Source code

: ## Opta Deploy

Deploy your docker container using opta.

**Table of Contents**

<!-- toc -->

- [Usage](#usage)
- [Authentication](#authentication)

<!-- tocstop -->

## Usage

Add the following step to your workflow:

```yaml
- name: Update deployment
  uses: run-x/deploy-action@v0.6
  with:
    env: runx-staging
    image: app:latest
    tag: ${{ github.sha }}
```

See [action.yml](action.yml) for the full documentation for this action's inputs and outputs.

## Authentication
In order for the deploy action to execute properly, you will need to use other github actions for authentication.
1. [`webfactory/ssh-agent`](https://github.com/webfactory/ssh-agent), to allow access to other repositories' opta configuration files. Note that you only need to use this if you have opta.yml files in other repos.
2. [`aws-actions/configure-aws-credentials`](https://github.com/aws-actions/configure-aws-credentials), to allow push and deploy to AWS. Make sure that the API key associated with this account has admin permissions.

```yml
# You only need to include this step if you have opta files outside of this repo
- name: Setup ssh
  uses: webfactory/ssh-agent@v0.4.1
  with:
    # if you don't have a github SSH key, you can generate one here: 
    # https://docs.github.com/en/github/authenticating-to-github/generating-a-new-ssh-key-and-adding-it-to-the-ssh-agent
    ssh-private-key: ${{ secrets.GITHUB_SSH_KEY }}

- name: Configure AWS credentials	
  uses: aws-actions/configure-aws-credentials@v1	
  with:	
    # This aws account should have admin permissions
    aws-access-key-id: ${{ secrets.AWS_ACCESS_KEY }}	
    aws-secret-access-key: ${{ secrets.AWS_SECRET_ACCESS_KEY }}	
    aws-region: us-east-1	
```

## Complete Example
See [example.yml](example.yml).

» PROBLEM DESCRIPTION
Copy exactly the lines that run from the first line of the data to the line containing "in other repos.", please, with both ends included and nothing else.

» RESPONSE TO THIS TASK
Source code

: ## Opta Deploy

Deploy your docker container using opta.

**Table of Contents**

<!-- toc -->

- [Usage](#usage)
- [Authentication](#authentication)

<!-- tocstop -->

## Usage

Add the following step to your workflow:

```yaml
- name: Update deployment
  uses: run-x/deploy-action@v0.6
  with:
    env: runx-staging
    image: app:latest
    tag: ${{ github.sha }}
```

See [action.yml](action.yml) for the full documentation for this action's inputs and outputs.

## Authentication
In order for the deploy action to execute properly, you will need to use other github actions for authentication.
1. [`webfactory/ssh-agent`](https://github.com/webfactory/ssh-agent), to allow access to other repositories' opta configuration files. Note that you only need to use this if you have opta.yml files in other repos.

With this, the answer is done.